Bag data structure (a set that can store multiple copies of items)

Question 1

I am trying to make my class a bit cleaner, especially some of its methods like Count, __add__, remove and __iter__. I feel like I could use cleaner code on the above methods and get the same results.

Bag class represents and defines methods, operators, and an iterator for the Bag class. Bags are similar to sets, and have similar operations but unlike sets they can store multiple copies of items. Store the information in bags as dictionaries whose elements are keys whose associated values are the number of times the key occurs in the bag.

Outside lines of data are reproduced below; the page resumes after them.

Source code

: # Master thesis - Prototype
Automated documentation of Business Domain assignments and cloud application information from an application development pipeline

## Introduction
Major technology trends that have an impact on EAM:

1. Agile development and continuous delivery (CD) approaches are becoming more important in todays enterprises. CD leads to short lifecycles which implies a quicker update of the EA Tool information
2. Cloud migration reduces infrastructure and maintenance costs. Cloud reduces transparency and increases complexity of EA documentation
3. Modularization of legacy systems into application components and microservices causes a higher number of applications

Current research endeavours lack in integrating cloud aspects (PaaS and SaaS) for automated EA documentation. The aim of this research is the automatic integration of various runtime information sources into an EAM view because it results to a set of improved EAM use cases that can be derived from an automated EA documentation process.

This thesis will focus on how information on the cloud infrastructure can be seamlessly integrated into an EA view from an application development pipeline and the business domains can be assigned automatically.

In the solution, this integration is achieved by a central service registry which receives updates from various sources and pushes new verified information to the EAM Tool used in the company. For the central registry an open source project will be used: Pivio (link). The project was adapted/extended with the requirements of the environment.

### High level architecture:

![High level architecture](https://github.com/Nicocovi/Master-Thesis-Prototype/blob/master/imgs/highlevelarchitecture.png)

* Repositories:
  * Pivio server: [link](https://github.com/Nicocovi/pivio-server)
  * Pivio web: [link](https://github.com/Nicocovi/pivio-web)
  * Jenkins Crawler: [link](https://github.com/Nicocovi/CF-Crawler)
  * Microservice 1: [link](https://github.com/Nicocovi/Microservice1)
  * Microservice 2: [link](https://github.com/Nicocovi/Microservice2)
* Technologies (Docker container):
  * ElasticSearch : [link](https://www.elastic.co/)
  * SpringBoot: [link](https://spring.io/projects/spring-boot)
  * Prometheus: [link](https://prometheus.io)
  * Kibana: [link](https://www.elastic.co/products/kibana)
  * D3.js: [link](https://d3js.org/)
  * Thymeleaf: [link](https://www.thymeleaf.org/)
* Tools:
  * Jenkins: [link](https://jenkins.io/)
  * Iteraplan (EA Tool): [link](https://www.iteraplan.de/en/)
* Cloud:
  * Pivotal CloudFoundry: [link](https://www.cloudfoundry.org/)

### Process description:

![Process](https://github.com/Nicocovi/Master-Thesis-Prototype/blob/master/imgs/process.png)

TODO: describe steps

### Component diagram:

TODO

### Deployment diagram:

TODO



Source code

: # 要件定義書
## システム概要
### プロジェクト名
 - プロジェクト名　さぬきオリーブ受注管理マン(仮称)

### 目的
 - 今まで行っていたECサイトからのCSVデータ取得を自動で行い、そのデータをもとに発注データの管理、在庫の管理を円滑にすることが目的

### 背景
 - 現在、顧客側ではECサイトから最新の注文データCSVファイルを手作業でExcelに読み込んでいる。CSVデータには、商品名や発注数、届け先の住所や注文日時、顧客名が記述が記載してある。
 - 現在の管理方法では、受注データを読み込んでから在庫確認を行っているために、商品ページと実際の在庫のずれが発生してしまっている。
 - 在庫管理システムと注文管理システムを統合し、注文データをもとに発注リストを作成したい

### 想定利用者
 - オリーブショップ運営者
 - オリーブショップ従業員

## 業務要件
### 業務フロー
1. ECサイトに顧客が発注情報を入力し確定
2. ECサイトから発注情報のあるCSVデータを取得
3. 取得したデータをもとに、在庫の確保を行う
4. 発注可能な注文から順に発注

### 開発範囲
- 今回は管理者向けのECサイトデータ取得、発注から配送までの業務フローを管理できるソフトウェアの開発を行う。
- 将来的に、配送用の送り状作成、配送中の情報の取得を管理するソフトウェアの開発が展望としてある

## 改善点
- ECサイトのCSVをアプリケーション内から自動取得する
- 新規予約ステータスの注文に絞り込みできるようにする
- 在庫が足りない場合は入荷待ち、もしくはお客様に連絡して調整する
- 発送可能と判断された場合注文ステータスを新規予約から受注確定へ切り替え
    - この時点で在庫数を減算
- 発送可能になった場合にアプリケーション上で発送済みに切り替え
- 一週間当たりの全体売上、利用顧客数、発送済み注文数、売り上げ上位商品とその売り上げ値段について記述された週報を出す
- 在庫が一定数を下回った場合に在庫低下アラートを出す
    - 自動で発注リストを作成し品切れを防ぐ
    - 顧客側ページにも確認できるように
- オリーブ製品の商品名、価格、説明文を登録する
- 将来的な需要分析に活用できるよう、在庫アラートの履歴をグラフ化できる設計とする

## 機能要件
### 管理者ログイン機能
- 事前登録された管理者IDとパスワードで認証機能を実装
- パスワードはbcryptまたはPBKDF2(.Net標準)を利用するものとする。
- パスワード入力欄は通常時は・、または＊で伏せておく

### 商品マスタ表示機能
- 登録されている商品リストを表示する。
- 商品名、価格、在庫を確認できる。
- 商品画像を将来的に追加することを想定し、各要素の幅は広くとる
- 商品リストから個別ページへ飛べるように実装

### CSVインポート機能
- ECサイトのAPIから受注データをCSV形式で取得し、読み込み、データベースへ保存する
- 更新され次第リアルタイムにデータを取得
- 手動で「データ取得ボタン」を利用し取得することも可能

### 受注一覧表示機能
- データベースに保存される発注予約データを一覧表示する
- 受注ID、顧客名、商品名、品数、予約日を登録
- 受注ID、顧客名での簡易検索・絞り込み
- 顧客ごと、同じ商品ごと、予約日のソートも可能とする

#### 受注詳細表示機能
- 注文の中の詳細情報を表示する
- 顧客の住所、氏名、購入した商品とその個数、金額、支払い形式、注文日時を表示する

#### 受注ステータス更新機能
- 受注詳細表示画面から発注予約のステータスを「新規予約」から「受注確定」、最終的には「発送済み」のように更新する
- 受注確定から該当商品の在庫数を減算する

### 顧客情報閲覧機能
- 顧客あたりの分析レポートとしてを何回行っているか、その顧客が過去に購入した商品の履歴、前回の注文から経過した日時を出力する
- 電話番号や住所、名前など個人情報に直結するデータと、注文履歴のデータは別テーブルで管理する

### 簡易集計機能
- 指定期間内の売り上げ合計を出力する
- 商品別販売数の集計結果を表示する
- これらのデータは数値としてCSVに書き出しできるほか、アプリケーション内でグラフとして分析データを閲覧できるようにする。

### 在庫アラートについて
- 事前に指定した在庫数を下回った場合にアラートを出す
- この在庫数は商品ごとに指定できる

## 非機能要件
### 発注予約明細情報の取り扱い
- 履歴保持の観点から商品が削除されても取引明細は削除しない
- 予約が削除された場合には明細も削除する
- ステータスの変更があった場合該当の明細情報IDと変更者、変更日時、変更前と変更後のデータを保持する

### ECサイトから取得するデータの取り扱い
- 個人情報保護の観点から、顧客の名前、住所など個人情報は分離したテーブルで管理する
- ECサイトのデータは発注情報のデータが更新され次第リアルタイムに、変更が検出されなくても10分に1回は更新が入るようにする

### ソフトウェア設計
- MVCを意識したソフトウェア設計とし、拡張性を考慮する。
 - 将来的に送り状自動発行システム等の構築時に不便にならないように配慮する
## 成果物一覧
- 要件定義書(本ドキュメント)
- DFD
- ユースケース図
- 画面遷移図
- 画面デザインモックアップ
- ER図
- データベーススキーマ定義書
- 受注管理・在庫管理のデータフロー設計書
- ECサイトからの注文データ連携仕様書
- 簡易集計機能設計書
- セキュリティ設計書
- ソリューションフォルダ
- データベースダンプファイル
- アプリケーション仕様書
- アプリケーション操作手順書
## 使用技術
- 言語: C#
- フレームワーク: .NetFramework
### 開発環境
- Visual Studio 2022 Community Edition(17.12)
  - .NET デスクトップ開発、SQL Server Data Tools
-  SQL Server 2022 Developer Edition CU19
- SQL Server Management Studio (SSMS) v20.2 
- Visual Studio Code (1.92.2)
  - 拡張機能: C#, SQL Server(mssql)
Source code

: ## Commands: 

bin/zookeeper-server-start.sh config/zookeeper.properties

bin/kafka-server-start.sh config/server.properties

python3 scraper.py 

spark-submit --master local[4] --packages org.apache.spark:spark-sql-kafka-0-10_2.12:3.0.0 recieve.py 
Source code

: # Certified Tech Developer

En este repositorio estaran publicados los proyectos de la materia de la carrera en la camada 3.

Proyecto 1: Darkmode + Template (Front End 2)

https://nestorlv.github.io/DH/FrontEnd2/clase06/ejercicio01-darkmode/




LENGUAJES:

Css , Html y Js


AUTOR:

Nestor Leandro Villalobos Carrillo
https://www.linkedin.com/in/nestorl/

from collections import defaultdict
from goody import type_as_str
import copy
from collections import Counter
class Bag:
 def __init__(self, items = []):
 self.bag_value = defaultdict(int)
 for item in items:
 self.bag_value[item] += 1
 def __repr__(self):
 bag_list = []
 for item, count in self.bag_value.items():
 bag_list.extend(list(item*count))
 return 'Bag(' + str(bag_list) + ')'
 def __str__(self):
 return 'Bag(' + ','.join(str(item) + '[' + str(count) + ']' for item, count in self.bag_value.items()) + ')'
 def __len__(self):
 bag_len = 0
 for value in self.bag_value:
 bag_len += self.bag_value[value]
 return bag_len
 def unique(self):
 return len(self.bag_value)
 def __contains__(self, item):
 return item in self.bag_value
 def count(self, item):
 if item in self.bag_value:
 return self.bag_value[item]
 else:
 return 0
 def add(self, new):
 self.bag_value[new] += 1
 def __add__(self,right):
 mergedbag = Bag()
 mergedbag.bag_value = copy.copy(self.bag_value)
 for item in right.bag_value.keys():
 mergedbag.bag_value[item] += right.bag_value[item]
 return mergedbag
 def remove(self, item):
 if item in self.bag_value:
 if self.bag_value[item] == 1:
 del self.bag_value[item]
 else:
 self.bag_value[item] -= 1
 else:
 raise ValueError(str(item) + ' not in bag')
 def __eq__(self, right):
 if type(right) is not Bag:
 raise TypeError('Cannot compare Bag with' + type_as_str(right) + '. Can only compare Bag with Bag')
 else:
 return (Counter(self.bag_value)==Counter(right))
 def __ne__(self, right):
 return not self.__eq__(right)
 def __generate__(self, bag_value):
 for item in self.bag_value:
 for value in range(self.bag_value[item]):
 yield item
 def __iter__(self):
 return self.__generate__(self.bag_value)
if __name__ == '__main__':
# bag = Bag(['d','a','b','d','c','b','d'])
# bag2 = Bag(['d','a','b','d','c','b','d'])
# bag3 = Bag(['d','a','b','d','c','b'])
# print(bag == bag2)
# print(bag == bag3)
# print(bag != bag2)
# print(bag != bag3)
 import driver
 driver.driver()

Question 2

As you're trying to implement a multiset (or bag) I would recommend you to use collections.Counter which already does the same thing:

The Counter class is similar to bags or multisets in other languages.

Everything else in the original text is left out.